TITLE: A Programming Digression: Generating Excellent Numbers AUTHOR: Eugene Wallingford DATE: December 08, 2015 3:55 PM DESC: ----- BODY: Background Whenever I teach my compiler course, it seems as if I run across a fun problem or two to implement in our source language. I'm not sure if that's because I'm looking or because I'm just lucky to read interesting blogs and Twitter feeds.
Farey sequences as Ford circles
For example, during a previous offering, I read on John Cook's blog about Farey's algorithm for approximating real numbers with rational numbers. This was a perfect fit for the sort of small language that my students were writing a compiler for, so I took a stab at implementing it. Because our source language, Klein, was akin to an integer assembly language, I had to unravel the algorithm's loops and assignment statements into function calls and if statements. The result was a program that computed an interesting result and that tested my students' compilers in a meaningful way. The fact that I had great fun writing it was a bonus. This Semester's Problem Early this semester, I came across the concept of excellent numbers. A number m is "excellent" if, when you split the sequence of its digits into two halves, a and b, b² - a² equals n. 48 is the only two-digit excellent number (8² - 4² = 48), and 3468 is the only four-digit excellent number (68² - 34² = 3468). Working with excellent numbers requires only integers and arithmetic operations, which makes them a perfect domain for our programming language. My first encounter with excellent numbers was Brian Foy's Computing Excellent Numbers, which discusses ways to generate numbers of this form efficiently in Perl. Foy uses some analysis by Mark Jason Dominus, written up in An Ounce of Theory Is Worth a Pound of Search, that drastically reduces the search space for candidate a's and b's. A commenter on the Programming Praxis article uses the same trick to write a short Python program to solve that challenge. Here is an adaptation of that program which prints all of the 10-digit excellent numbers:
    for a in range(10000, 100000):
        b = ((4*a**2+400000*a+1)**0.5+1) / 2.0
        if b == int(b):
           print( int(str(a)+str(int(b))) )

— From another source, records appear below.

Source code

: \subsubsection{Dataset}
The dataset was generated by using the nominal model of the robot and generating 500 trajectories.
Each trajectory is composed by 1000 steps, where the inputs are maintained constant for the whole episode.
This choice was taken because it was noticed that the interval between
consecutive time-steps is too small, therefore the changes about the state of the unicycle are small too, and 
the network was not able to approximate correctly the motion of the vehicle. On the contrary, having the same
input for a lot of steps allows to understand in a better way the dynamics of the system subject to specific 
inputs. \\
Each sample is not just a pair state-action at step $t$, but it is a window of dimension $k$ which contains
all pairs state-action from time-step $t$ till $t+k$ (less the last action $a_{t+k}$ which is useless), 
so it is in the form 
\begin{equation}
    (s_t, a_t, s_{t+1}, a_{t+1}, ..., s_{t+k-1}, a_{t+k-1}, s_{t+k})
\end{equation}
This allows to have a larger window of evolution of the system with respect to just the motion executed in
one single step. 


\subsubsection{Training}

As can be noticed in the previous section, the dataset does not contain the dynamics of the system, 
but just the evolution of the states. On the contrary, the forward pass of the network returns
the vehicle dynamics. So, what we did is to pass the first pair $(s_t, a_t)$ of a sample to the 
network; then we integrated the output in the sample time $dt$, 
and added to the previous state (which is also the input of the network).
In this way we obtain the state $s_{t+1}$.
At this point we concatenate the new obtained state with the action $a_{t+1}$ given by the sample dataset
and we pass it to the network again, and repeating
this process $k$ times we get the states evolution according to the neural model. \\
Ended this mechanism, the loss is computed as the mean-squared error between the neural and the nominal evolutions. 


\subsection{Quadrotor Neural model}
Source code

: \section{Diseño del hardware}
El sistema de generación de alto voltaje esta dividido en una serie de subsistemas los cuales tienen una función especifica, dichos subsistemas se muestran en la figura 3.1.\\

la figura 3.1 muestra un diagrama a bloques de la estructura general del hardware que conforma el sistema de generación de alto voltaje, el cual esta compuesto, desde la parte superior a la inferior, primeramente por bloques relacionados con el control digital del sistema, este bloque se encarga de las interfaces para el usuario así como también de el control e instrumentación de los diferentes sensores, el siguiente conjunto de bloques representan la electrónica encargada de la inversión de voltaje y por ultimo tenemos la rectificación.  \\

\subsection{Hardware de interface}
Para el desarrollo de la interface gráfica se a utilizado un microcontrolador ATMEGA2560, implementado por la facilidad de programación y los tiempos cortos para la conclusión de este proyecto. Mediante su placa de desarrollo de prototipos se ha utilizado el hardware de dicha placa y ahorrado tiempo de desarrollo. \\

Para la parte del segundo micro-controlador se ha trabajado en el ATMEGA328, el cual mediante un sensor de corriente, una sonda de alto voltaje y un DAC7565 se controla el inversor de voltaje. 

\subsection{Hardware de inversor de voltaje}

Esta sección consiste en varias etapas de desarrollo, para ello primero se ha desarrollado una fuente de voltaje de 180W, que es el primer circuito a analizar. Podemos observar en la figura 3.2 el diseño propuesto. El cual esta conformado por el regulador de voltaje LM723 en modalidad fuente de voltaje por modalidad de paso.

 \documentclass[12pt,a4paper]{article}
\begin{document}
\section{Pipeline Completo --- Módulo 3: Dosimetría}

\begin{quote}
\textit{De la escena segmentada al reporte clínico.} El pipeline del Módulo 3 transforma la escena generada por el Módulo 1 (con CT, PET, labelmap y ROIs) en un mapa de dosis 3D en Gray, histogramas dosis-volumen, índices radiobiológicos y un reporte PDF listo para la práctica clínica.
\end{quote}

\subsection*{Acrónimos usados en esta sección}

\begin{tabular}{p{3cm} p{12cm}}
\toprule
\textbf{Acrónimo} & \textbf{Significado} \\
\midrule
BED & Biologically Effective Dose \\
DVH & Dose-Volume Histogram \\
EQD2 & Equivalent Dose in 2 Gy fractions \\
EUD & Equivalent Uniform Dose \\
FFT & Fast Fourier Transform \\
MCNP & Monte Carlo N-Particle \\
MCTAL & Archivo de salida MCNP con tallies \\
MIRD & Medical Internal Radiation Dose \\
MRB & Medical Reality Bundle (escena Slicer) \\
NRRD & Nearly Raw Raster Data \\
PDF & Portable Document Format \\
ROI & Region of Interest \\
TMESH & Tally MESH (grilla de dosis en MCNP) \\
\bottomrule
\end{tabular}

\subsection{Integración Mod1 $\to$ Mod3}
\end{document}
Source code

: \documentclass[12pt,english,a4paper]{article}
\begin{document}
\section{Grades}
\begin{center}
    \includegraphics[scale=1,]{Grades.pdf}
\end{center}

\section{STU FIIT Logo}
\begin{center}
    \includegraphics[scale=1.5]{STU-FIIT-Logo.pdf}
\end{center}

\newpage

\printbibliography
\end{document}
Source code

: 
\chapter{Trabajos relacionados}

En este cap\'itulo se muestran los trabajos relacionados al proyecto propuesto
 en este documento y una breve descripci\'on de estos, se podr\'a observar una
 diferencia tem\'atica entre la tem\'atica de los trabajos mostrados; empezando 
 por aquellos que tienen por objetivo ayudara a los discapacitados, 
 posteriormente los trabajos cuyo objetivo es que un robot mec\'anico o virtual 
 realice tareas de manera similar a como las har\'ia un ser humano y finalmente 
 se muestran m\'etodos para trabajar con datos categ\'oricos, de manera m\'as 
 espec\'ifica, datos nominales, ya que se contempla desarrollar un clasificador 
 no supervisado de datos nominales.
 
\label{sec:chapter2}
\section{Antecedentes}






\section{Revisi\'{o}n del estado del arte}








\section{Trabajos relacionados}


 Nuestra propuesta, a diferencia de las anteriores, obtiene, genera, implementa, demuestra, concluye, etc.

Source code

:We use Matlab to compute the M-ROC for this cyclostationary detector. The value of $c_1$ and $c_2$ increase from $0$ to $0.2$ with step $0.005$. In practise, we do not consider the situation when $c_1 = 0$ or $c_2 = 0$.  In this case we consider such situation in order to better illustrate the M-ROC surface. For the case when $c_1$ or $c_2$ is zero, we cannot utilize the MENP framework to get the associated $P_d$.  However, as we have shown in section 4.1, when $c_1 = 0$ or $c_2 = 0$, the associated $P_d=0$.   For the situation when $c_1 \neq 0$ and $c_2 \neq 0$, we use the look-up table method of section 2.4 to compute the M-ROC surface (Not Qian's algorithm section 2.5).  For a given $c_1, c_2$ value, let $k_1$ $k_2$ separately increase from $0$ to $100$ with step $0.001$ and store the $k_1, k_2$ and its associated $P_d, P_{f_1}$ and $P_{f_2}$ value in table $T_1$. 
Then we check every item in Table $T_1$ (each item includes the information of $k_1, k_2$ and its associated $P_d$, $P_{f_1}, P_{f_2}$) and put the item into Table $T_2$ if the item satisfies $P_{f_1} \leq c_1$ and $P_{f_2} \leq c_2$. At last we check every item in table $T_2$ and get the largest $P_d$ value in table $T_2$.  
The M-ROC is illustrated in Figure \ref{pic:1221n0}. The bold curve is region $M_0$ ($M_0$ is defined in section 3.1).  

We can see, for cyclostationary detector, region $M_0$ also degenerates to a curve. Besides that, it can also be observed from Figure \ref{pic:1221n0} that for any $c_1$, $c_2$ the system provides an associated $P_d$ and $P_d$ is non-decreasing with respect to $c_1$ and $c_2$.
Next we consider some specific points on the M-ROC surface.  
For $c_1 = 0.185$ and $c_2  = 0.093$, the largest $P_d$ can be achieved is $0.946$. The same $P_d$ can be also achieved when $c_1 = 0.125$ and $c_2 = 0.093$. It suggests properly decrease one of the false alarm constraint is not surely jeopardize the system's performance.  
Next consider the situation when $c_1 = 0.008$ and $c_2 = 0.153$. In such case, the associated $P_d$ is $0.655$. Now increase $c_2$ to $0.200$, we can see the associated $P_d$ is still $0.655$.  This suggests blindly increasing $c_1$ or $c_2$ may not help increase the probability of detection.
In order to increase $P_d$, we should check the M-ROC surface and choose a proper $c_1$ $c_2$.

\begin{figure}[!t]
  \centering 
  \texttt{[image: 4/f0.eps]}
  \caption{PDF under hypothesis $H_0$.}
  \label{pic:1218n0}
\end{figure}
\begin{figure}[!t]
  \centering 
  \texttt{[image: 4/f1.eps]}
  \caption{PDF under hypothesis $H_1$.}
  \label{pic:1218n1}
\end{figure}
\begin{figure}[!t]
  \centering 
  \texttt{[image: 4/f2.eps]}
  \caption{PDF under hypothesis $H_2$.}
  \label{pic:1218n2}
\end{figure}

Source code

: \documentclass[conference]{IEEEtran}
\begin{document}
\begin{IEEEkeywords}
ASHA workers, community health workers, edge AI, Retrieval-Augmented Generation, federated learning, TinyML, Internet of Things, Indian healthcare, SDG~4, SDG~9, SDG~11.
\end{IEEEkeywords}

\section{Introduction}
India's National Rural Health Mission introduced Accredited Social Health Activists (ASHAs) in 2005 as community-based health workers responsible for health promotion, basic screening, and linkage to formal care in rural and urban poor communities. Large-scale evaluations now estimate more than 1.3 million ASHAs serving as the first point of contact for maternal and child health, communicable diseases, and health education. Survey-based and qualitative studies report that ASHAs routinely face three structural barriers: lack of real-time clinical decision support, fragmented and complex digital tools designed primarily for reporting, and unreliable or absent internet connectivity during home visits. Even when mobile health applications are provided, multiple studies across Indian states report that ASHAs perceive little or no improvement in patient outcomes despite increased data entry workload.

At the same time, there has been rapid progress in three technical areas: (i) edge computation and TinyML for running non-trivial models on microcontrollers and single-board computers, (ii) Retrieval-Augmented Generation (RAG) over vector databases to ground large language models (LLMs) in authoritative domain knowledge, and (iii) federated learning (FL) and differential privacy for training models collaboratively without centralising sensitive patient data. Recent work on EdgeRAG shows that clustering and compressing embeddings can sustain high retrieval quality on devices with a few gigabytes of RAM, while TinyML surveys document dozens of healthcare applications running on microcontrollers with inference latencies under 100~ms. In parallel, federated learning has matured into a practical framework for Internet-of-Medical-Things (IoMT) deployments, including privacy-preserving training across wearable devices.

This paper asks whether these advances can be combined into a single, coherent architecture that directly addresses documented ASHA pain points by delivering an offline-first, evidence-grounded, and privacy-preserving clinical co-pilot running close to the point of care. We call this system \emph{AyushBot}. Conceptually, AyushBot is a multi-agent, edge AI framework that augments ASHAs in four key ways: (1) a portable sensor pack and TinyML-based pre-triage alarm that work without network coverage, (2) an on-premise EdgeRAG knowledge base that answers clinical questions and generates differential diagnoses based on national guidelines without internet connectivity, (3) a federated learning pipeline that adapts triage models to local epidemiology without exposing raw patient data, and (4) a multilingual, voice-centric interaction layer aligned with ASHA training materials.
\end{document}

I can't rely on strings or real numbers to implement this in Klein, but I could see some alternatives... Challenge accepted! My Standard Technique We do not yet have a working Klein compiler in class yet, so I prefer not to write complex programs directly in the language. It's too hard to get subtle semantic issues correct without being able to execute the code. What I usually do is this: This produces what I hope is a semantically correct program, using only primitives available in Klein. Finally, I translate the Python program into Klein and run it through my students' Klein front-ends. This parses the code to ensure that it is syntactically correct and type-checks the code to ensure that it satisfies Klein's type system. (Manifest types is the one feature Klein has that Python does not.) As mentioned above, Klein is something like integer assembly language, so converting to a Klein-like subset of Python means giving up a lot of features. For example, I have to linearize each loop into a sequence of one or more function calls, recursing at some point back to the function that kicks off the loop. You can see this at play in my Farey's algorithm code from before. I also have to eliminate all data types other than booleans and integers. For the program to generate excellent numbers, the most glaring hole is a lack of real numbers. The algorithm shown above depends on taking a square root, getting a real-valued result, and then coercing a real to an integer. What can I do instead?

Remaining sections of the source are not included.